Druella sortit presque en courant, et Aslan prit le temps de s'incliner devant son Maître avant de quitter tranquillement la pièce, passant devant Bellatrix sans lui prêter la moindre attention.

- Ils doivent être punis, mon Seigneur ! s'exclama Bellatrix une fois qu'elle fut seule avec son Maître. En agissant ainsi, ils font déshonneur à toutes nos valeurs, à tout ce que vous prônez ! ils manquent de respect à nos familles autant qu'à vous, Maître !
- Bella... grogna le mage noir.
- Ils sont une honte pour les maisons Malefoy et Black ! L'adultère est prohibé par toutes les règles qui nous sont transmises et par les liens du mariage !
- Bella, cesse donc.
- Et mon père, Maître ! Comment ose-t-elle ! Il est Cygnus...
- III de la noble et ancienne maison Black, oui, tout le monde est courant, coupa Voldemort d'une voix dure.
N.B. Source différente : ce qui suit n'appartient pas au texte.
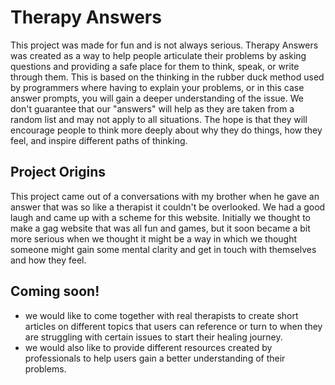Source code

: # Therapy Answers

This project was made for fun and is not always serious. 
Therapy Answers was created as a way to help people articulate their problems by asking questions and providing a safe place for them to think, speak, or write through them. This is based on the thinking in the rubber duck method used by programmers where having to explain your problems, or in this case answer prompts, you will gain a deeper understanding of the issue.
We don't guarantee that our "answers" will help as they are taken from a random list and may not apply to all situations. The hope is that they will encourage people to think more deeply about why they do things, how they feel, and inspire different paths of thinking.

## Project Origins
This project came out of a conversations with my brother when he gave an answer that was so like a therapist it couldn't be overlooked. We had a good laugh and came up with a scheme for this website. Initially we thought to make a gag website that was all fun and games, but it soon became a bit more serious when we thought it might be a way in which we thought someone might gain some mental clarity and get in touch with themselves and how they feel.

## Coming soon!
- we would like to come together with real therapists to create short articles on different topics that users can reference or turn to when they are struggling with certain issues to start their healing journey.
- we would also like to provide different resources created by professionals to help users gain a better understanding of their problems.
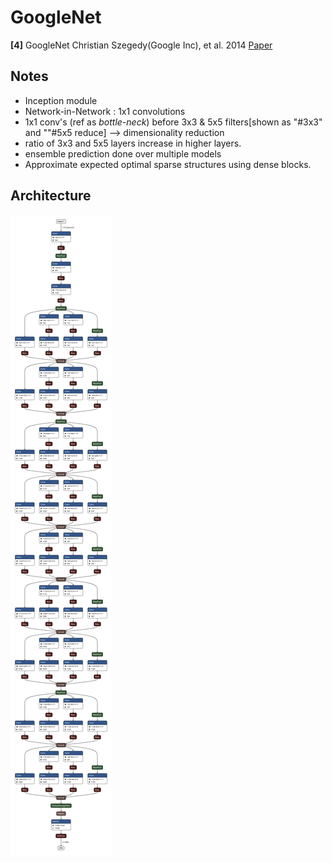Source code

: # GoogleNet
**[4]** GoogleNet
Christian Szegedy(Google Inc), et al. 2014
[Paper](https://www.cv-foundation.org/openaccess/content_cvpr_2015/papers/Szegedy_Going_Deeper_With_2015_CVPR_paper.pdf)


## Notes

- Inception module
- Network-in-Network : 1x1 convolutions
- 1x1 conv's (ref as *bottle-neck*) before 3x3 & 5x5 filters[shown as "#3x3" and ""#5x5 reduce] --> dimensionality reduction
- ratio of 3x3 and 5x5 layers increase in higher layers.
- ensemble prediction done over multiple models
- Approximate expected optimal sparse structures using dense blocks.

## Architecture 

![model](model.png)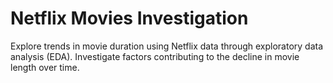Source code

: # Netflix Movies Investigation
Explore trends in movie duration using Netflix data through exploratory data analysis (EDA). Investigate factors contributing to the decline in movie length over time.
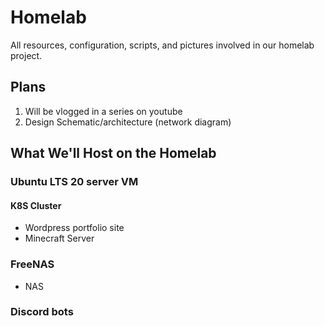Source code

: # Homelab

All resources, configuration, scripts, and pictures involved in our homelab project.

## Plans

1. Will be vlogged in a series on youtube
2. Design Schematic/architecture (network diagram)

## What We'll Host on the Homelab

### Ubuntu LTS 20 server VM

#### K8S Cluster

  - Wordpress portfolio site
  - Minecraft Server
  
### FreeNAS

  - NAS

### Discord bots
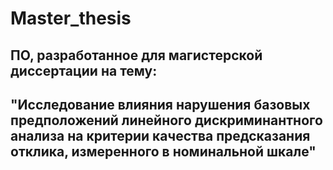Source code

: # Master_thesis
## ПО, разработанное для магистерской диссертации на тему:
## "Исследование влияния нарушения базовых предположений линейного дискриминантного анализа на критерии качества предсказания отклика, измеренного в номинальной шкале"
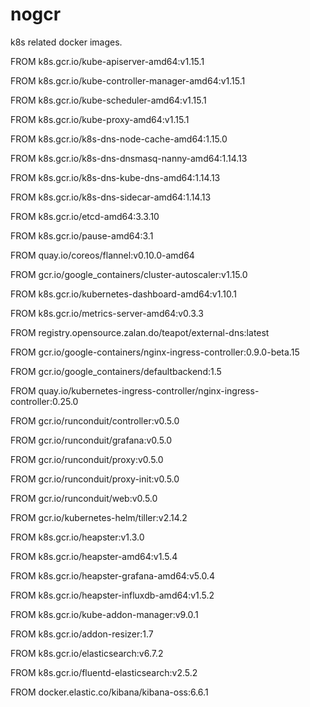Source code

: # nogcr

k8s related docker images.

FROM k8s.gcr.io/kube-apiserver-amd64:v1.15.1

FROM k8s.gcr.io/kube-controller-manager-amd64:v1.15.1

FROM k8s.gcr.io/kube-scheduler-amd64:v1.15.1

FROM k8s.gcr.io/kube-proxy-amd64:v1.15.1

FROM k8s.gcr.io/k8s-dns-node-cache-amd64:1.15.0

FROM k8s.gcr.io/k8s-dns-dnsmasq-nanny-amd64:1.14.13

FROM k8s.gcr.io/k8s-dns-kube-dns-amd64:1.14.13

FROM k8s.gcr.io/k8s-dns-sidecar-amd64:1.14.13

FROM k8s.gcr.io/etcd-amd64:3.3.10

FROM k8s.gcr.io/pause-amd64:3.1

FROM quay.io/coreos/flannel:v0.10.0-amd64

FROM gcr.io/google_containers/cluster-autoscaler:v1.15.0

FROM k8s.gcr.io/kubernetes-dashboard-amd64:v1.10.1

FROM k8s.gcr.io/metrics-server-amd64:v0.3.3

FROM registry.opensource.zalan.do/teapot/external-dns:latest

FROM gcr.io/google-containers/nginx-ingress-controller:0.9.0-beta.15

FROM gcr.io/google_containers/defaultbackend:1.5

FROM quay.io/kubernetes-ingress-controller/nginx-ingress-controller:0.25.0


FROM gcr.io/runconduit/controller:v0.5.0

FROM gcr.io/runconduit/grafana:v0.5.0

FROM gcr.io/runconduit/proxy:v0.5.0

FROM gcr.io/runconduit/proxy-init:v0.5.0

FROM gcr.io/runconduit/web:v0.5.0


FROM gcr.io/kubernetes-helm/tiller:v2.14.2

FROM k8s.gcr.io/heapster:v1.3.0

FROM k8s.gcr.io/heapster-amd64:v1.5.4

FROM k8s.gcr.io/heapster-grafana-amd64:v5.0.4

FROM k8s.gcr.io/heapster-influxdb-amd64:v1.5.2

FROM k8s.gcr.io/kube-addon-manager:v9.0.1

FROM k8s.gcr.io/addon-resizer:1.7


FROM k8s.gcr.io/elasticsearch:v6.7.2

FROM k8s.gcr.io/fluentd-elasticsearch:v2.5.2

FROM docker.elastic.co/kibana/kibana-oss:6.6.1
Crois-tu que tu sois la mieux placée pour juger une sorcière volage ? Tu m'ouvres tes cuisses chaque fois que je te l'ordonne, laissant ton époux passer ses nuits seul dès que ton Maître souhaite prendre ton corps...
- Vous n'êtes pas n'importe quel sorcier, cela n'a rien à v...
- L'adultère reste un adultère, hissa Voldemort. Tu n'as pas à juger Druella, ni Aslan, et tu n'as certainement pas à me contredire. Qui penses-tu être pour t'adresser ainsi à ton Maître ?
- Je...
- Tu ne diras rien à personne de ce qui tu as vu, parce que tu n'as aucun intérêt à le faire et parce que je te l'ordonne. Tu es idiote si tu crois que la majorité des couples de sangs purs sont parfaits. Tu n'as pas idée du nombre de bâtards que l'on présente comme des enfants légitimes. Mais est-ce que cela pose un réel problème ? ils ont un sang pur, et leurs parents maintiennent leur mariage en sauvant les apparences. Tu sais pourquoi cela marche ? parce que tout le monde continue de prétendre que tout va mieux dans le meilleur des mondes. Par Merlin, Bellatrix, cesse de réagir comme un enfant.
- Je suis désolée, Maître.

Voldemort soupira.

- Va. Rejoins ton époux. J'arrive dans un instant.


****


- Regarde, Bella, regarde tout ce que j'ai trouvé ! J'ai pris l'œuf de Flora, elle n'avait qu'à le trouver avant moi. Ne lui dis pas, hein.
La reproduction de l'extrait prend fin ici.